**Description of the task**
Go through the listing and return every line with "GPMC" in it.

**Extracted records**
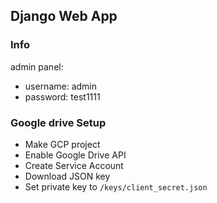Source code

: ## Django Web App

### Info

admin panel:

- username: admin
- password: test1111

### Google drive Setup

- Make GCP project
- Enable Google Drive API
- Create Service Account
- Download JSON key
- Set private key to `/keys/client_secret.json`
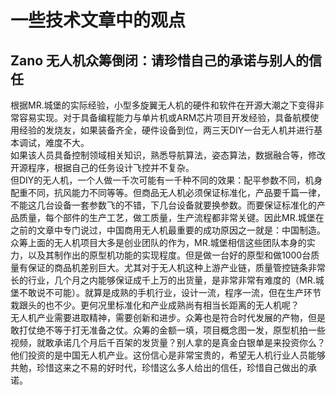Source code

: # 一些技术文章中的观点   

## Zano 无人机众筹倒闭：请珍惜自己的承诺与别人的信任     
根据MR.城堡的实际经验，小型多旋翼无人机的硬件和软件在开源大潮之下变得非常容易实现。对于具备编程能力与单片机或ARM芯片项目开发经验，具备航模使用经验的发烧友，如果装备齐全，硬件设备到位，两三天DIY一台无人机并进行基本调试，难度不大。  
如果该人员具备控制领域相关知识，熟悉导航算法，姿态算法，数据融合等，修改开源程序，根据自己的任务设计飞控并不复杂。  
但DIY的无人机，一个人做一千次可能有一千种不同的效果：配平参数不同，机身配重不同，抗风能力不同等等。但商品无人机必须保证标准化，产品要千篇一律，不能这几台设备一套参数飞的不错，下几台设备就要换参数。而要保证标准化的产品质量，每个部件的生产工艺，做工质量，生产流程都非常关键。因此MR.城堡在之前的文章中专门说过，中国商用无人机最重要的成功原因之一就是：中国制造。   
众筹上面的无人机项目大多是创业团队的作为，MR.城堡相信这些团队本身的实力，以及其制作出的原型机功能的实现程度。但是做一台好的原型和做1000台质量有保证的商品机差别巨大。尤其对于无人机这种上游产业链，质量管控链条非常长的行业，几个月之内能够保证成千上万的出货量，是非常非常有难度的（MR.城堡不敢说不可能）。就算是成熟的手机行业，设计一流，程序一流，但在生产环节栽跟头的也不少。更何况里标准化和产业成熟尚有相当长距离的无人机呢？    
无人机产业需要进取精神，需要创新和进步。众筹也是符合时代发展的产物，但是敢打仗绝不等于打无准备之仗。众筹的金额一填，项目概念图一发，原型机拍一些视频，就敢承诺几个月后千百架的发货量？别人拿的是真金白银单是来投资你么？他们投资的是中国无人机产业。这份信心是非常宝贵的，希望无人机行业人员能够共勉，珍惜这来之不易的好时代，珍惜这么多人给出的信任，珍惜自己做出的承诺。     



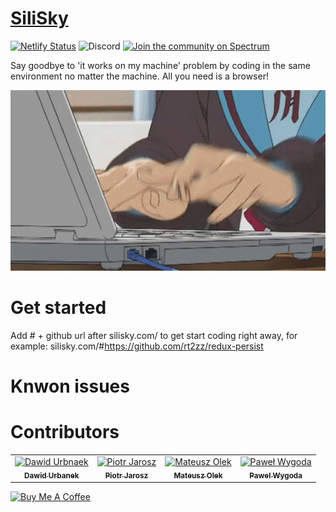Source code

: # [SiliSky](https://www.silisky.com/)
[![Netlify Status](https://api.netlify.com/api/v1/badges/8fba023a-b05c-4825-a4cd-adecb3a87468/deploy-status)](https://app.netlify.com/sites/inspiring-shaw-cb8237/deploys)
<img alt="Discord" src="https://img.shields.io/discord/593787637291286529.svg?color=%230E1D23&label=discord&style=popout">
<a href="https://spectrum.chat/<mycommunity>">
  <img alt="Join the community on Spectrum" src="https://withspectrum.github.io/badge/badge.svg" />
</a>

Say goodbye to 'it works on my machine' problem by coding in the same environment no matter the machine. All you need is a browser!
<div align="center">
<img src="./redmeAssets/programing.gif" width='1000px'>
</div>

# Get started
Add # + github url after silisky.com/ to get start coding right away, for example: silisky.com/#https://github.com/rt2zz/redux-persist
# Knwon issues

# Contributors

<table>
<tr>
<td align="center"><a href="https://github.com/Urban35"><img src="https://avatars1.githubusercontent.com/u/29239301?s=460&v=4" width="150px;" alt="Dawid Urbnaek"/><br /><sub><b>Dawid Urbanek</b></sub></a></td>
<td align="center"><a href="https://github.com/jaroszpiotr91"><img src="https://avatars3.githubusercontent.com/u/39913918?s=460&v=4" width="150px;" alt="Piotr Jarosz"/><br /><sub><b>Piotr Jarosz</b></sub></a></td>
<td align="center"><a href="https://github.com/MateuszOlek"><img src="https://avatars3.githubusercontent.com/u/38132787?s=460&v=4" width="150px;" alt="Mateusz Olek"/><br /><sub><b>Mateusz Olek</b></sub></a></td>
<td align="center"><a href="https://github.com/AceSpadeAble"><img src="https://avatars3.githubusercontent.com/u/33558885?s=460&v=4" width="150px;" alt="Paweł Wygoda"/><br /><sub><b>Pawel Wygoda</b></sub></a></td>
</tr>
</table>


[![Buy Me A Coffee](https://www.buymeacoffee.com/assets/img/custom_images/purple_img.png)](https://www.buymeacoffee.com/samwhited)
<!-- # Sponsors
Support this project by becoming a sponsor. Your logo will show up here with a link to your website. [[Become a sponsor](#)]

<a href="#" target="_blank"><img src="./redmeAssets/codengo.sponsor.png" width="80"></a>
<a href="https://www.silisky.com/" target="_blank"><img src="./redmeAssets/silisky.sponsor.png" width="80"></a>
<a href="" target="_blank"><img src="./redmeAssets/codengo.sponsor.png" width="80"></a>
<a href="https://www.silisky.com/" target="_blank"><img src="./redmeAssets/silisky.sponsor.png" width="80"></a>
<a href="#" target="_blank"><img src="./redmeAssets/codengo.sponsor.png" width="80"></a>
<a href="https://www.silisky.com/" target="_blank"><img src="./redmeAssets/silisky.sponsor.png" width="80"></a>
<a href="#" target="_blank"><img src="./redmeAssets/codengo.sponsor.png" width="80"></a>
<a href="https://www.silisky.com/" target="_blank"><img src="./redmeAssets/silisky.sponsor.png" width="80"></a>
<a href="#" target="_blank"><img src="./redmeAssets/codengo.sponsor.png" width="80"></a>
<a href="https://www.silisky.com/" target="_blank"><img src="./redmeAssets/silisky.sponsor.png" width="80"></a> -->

==

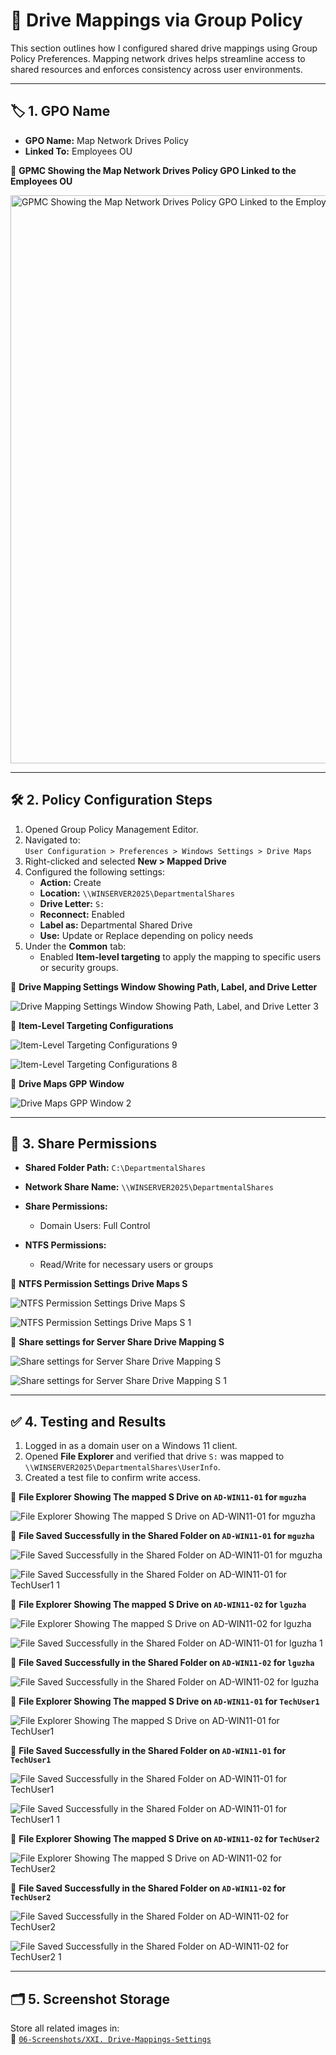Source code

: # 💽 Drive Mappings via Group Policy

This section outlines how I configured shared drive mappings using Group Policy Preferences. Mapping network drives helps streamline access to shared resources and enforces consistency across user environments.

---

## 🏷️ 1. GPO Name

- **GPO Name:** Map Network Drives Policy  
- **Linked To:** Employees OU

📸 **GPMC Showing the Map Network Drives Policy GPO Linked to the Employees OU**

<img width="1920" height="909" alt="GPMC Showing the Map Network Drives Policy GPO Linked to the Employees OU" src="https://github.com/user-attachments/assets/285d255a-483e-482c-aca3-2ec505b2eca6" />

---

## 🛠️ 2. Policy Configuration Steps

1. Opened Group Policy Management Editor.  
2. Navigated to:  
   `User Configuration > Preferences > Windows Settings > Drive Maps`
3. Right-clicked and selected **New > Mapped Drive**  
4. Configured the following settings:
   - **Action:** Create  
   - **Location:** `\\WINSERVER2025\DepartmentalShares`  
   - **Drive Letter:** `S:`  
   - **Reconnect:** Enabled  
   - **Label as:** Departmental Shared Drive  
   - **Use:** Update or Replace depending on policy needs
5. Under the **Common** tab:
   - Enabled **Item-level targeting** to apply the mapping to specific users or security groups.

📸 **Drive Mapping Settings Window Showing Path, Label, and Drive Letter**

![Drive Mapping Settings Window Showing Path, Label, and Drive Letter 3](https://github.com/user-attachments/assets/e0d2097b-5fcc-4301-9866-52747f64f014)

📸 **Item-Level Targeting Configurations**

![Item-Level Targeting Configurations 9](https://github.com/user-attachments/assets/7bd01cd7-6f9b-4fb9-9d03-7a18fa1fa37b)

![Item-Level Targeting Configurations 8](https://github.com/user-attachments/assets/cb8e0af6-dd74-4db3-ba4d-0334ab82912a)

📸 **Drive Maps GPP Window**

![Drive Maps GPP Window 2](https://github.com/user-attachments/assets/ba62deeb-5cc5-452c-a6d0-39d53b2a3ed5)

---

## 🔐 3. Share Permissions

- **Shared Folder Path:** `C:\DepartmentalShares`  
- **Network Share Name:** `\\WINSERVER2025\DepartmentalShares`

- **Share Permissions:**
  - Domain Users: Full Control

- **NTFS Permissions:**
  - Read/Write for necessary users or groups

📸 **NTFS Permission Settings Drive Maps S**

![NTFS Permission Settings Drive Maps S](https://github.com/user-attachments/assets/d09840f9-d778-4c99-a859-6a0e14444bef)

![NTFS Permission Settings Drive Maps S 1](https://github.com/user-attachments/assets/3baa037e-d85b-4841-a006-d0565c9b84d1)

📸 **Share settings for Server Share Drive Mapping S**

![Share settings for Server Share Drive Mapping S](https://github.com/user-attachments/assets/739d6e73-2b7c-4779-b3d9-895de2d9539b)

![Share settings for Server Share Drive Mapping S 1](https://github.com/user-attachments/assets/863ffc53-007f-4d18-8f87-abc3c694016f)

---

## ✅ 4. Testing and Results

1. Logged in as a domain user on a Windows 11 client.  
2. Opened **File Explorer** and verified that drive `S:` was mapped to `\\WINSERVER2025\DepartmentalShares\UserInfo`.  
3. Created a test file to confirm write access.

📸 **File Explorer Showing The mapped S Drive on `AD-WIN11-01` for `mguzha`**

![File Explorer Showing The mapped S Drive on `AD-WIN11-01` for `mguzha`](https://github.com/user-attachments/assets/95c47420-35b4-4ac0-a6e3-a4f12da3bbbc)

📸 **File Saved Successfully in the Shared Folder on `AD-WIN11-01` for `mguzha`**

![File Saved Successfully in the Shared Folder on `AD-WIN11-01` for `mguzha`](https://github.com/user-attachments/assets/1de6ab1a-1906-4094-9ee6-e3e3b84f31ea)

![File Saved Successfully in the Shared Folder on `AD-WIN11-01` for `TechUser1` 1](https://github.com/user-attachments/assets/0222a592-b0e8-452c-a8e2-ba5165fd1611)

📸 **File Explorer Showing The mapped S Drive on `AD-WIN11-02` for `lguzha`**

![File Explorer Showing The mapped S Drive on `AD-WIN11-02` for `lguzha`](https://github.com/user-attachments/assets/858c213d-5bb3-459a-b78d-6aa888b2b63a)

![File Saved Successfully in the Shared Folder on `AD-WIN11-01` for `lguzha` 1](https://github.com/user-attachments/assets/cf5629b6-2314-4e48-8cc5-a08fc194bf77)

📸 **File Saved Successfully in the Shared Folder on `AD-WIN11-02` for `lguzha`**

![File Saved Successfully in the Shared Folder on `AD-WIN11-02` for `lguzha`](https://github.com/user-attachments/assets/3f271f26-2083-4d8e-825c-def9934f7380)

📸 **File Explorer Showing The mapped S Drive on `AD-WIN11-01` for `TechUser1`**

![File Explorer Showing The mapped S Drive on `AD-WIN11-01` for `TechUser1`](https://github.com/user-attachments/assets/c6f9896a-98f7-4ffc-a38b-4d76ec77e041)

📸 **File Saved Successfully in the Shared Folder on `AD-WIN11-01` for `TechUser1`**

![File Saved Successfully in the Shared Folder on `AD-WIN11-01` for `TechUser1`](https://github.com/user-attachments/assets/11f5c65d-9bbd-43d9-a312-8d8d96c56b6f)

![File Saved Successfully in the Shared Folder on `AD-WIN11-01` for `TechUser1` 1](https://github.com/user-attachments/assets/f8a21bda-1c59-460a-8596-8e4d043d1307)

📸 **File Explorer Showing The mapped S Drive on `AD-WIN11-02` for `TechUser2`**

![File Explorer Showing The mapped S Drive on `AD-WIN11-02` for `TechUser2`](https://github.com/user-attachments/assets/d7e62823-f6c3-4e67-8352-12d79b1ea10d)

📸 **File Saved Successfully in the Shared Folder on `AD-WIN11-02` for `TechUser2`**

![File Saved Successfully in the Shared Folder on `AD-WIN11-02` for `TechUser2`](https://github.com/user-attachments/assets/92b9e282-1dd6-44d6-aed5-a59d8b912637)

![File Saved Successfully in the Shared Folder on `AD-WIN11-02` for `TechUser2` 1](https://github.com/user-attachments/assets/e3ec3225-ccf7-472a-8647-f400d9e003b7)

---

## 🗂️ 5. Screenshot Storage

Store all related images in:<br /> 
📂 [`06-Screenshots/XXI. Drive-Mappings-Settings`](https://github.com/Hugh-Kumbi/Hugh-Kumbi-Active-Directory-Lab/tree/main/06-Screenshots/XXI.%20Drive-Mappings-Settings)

**Task solution**
📸 **GPMC Showing the Map Network Drives Policy GPO Linked to the Employees OU**
<img width="1920" height="909" alt="GPMC Showing the Map Network Drives Policy GPO Linked to the Employees OU" src="https://github.com/user-attachments/assets/285d255a-483e-482c-aca3-2ec505b2eca6" />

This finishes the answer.